La ira de Tumulari se concentró de tal manera que la bola de cristal estalló entre sus dedos liberando una bruma espectral y robándole unas gotas de sangre mustia. Aquello no podía quedar así. La naturaleza traicionera de sus lacayos era aceptable, por supuesto, pero no que sus planes deportivos se vieran frustrados antes siquiera de arrancar.

Tendría que ocuparse de ese intruso, y tenía medios más que suficientes para conseguirlo.

 

¿Sabías que...

...un buen puñado de jugadores de Brutal Ball debutan en el terreno de juego después de muertos?

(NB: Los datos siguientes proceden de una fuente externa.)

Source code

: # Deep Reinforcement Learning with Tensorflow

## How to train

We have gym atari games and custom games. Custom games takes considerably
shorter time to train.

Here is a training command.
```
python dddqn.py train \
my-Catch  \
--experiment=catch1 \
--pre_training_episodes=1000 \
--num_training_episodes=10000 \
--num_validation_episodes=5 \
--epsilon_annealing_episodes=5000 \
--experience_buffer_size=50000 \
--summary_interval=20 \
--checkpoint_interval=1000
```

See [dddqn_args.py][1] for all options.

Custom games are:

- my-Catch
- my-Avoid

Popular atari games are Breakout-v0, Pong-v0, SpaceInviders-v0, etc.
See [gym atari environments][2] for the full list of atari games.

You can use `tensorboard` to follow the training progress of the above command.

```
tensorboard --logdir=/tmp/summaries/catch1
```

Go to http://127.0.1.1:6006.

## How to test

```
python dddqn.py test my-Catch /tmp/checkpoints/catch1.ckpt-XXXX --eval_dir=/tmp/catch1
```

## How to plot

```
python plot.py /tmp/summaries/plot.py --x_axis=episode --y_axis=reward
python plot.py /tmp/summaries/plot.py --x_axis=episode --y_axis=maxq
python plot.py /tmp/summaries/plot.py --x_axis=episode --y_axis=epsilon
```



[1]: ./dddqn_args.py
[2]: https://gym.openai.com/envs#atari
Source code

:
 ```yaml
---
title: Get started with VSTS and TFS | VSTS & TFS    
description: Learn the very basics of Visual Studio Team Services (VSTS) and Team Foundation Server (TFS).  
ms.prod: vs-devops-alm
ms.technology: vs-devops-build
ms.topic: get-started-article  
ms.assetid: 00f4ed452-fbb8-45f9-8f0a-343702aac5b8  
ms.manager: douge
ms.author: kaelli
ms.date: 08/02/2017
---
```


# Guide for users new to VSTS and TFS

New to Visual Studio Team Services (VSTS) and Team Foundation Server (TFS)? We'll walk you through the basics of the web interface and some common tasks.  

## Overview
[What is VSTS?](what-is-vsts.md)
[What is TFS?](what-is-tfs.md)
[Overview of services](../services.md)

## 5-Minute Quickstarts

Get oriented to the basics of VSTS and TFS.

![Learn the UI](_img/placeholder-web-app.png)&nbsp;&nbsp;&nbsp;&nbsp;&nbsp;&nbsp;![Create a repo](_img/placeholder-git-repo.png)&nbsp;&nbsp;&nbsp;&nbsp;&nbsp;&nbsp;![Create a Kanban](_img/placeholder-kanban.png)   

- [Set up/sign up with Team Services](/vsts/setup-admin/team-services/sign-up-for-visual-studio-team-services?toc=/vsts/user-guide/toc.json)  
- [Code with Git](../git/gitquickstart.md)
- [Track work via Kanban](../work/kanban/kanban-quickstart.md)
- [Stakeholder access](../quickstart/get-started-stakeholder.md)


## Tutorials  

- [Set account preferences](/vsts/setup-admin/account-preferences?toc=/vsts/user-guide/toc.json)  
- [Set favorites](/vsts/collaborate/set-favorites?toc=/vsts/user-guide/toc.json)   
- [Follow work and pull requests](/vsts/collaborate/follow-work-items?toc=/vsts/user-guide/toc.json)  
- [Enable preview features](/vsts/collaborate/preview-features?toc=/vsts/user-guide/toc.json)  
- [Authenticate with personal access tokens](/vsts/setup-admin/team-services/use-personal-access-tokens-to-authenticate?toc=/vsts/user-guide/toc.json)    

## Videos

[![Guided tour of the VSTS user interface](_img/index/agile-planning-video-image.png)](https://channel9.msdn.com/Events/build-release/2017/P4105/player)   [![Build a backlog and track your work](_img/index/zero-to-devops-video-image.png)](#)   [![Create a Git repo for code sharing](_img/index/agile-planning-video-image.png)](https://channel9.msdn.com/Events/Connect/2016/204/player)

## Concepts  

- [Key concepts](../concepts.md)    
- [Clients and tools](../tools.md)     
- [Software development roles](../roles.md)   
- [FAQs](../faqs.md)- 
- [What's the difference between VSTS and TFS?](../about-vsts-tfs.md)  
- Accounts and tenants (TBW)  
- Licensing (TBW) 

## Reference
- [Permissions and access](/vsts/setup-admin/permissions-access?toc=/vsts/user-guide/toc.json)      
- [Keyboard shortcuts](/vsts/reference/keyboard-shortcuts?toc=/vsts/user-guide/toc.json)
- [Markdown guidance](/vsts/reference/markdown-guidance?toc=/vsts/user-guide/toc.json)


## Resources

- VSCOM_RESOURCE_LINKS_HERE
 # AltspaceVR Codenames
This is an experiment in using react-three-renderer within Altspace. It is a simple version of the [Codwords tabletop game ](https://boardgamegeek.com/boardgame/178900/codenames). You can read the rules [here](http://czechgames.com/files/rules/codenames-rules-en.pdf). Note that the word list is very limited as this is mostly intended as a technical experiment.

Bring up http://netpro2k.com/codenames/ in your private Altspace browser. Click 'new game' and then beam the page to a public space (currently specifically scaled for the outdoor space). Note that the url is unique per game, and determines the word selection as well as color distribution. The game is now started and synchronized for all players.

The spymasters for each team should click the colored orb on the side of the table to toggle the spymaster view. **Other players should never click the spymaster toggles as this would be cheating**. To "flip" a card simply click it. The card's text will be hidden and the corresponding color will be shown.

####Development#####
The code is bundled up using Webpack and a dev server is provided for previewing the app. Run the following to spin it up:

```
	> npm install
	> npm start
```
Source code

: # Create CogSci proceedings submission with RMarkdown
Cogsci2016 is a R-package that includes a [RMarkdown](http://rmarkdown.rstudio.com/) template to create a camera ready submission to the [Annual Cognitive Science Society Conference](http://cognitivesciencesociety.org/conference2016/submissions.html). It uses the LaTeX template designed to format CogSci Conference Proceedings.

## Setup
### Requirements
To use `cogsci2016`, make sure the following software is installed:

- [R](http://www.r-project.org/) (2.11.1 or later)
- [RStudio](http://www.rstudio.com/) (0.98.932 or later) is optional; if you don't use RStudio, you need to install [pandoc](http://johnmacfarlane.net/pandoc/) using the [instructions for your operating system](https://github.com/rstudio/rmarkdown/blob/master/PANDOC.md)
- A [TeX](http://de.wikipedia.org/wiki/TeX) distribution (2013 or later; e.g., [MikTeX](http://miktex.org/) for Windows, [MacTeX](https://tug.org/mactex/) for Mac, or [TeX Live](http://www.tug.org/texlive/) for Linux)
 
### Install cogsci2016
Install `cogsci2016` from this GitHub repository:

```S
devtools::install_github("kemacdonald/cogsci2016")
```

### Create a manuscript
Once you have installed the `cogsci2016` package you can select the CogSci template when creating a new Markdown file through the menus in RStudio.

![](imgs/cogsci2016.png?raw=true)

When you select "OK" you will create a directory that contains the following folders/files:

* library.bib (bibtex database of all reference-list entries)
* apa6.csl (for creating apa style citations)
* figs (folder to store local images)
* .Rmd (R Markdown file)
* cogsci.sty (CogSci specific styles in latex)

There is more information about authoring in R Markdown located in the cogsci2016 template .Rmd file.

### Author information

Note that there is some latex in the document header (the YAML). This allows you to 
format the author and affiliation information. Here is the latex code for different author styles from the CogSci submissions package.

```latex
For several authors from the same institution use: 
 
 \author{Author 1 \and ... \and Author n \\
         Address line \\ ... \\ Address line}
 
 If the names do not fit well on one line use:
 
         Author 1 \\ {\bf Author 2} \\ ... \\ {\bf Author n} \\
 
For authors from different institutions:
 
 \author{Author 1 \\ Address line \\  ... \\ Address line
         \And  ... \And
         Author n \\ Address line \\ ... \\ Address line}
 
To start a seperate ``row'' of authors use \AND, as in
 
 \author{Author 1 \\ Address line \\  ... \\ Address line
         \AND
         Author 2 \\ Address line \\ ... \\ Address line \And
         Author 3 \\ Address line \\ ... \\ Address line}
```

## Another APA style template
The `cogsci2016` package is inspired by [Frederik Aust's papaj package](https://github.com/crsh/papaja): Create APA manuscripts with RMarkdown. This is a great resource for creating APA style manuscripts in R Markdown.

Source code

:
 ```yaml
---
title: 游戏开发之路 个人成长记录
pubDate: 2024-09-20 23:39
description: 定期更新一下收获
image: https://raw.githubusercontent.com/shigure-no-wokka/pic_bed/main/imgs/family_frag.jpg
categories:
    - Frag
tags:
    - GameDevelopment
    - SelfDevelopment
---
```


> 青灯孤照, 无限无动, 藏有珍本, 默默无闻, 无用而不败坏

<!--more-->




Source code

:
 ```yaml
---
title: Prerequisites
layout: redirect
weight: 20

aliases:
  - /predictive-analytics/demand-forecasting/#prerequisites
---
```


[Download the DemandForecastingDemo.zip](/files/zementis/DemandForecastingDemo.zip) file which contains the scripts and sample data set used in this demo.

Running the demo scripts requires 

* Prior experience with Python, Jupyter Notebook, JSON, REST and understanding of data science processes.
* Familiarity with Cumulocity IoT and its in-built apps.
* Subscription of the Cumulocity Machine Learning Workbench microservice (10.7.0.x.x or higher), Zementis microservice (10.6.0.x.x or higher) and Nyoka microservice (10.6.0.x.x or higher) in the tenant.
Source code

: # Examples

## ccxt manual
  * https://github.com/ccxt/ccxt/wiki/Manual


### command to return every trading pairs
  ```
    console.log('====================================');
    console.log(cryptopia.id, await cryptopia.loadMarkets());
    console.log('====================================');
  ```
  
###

La legislación de la Ciudadela permite que aquellos trabajadores que no hayan cotizado lo suficiente en vida a la Tesorería Unificada cedan sus cuerpos a los colegios de nigromantes para su utilización como sparrings o, si tienen madera, incluso como jugadores. Muchos, de hecho, prefieren este destino a la alternativa prevista por la ley: que sus cuerpos terminen como materia prima para fabricar osamita ¡o incluso piensos compuestos!